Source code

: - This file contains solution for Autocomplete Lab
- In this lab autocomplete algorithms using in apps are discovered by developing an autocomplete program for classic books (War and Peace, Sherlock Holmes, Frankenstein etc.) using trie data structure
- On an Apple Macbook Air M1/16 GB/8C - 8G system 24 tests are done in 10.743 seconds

--- --- ---

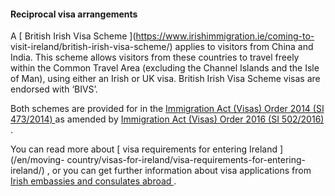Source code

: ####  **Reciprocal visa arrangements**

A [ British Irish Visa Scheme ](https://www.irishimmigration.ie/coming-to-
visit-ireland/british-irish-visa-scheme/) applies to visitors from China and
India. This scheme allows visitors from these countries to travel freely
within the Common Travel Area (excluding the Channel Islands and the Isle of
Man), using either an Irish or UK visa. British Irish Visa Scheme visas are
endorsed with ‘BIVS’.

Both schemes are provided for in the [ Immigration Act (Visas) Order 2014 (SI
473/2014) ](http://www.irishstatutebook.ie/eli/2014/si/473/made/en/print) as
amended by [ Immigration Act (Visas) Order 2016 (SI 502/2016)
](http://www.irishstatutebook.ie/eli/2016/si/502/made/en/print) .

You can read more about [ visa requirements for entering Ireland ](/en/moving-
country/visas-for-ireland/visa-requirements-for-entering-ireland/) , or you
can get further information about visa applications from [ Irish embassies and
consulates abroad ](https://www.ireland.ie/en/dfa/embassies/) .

--- --- ---

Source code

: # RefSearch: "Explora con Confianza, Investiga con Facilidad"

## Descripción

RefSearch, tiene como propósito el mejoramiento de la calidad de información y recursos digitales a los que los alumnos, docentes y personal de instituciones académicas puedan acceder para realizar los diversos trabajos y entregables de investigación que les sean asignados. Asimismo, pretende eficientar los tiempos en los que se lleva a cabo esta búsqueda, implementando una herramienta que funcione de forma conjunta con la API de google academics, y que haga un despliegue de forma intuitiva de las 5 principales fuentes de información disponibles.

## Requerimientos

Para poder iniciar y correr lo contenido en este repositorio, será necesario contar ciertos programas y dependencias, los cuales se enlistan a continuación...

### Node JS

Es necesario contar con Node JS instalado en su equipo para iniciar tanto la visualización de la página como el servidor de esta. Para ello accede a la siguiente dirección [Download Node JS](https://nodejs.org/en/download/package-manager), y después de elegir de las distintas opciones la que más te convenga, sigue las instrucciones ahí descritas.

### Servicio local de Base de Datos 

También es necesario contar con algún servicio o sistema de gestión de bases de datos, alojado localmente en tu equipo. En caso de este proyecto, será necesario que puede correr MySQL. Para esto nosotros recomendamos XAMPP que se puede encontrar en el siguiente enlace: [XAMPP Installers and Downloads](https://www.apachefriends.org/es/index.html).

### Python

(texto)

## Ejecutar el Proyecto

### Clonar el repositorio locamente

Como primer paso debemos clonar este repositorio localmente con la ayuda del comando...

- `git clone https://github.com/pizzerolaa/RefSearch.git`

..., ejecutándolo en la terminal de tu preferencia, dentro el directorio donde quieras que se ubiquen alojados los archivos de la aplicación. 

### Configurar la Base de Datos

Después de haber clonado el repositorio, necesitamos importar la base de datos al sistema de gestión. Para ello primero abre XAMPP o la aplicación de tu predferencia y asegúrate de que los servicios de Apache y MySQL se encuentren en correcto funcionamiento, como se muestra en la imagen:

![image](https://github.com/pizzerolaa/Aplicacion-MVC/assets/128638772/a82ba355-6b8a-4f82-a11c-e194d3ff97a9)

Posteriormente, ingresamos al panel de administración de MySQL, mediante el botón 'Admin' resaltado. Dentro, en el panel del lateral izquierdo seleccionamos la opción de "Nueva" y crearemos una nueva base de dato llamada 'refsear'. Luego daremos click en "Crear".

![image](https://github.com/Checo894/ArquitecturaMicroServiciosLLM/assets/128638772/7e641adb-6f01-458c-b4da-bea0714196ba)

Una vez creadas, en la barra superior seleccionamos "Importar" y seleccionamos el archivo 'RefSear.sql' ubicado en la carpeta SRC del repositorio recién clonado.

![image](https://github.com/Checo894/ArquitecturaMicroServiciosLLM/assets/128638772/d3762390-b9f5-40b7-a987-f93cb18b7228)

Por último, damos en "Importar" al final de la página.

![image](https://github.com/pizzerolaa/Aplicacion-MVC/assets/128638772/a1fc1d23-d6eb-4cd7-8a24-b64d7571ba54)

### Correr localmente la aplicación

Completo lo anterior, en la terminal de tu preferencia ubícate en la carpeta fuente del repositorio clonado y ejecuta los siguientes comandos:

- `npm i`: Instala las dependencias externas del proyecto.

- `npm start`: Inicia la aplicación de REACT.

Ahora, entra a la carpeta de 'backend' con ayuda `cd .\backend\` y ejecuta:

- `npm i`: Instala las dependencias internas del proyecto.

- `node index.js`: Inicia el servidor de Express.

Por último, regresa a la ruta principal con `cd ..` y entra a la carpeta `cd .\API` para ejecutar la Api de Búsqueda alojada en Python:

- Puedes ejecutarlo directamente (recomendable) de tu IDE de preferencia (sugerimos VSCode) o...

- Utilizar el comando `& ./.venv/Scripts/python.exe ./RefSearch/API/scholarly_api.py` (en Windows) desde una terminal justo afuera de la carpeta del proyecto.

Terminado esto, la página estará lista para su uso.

--- --- ---

Task | Find out how many lines in the entries above hold "localmente", then reply with that figure and nothing else.

Solution for this problem | 3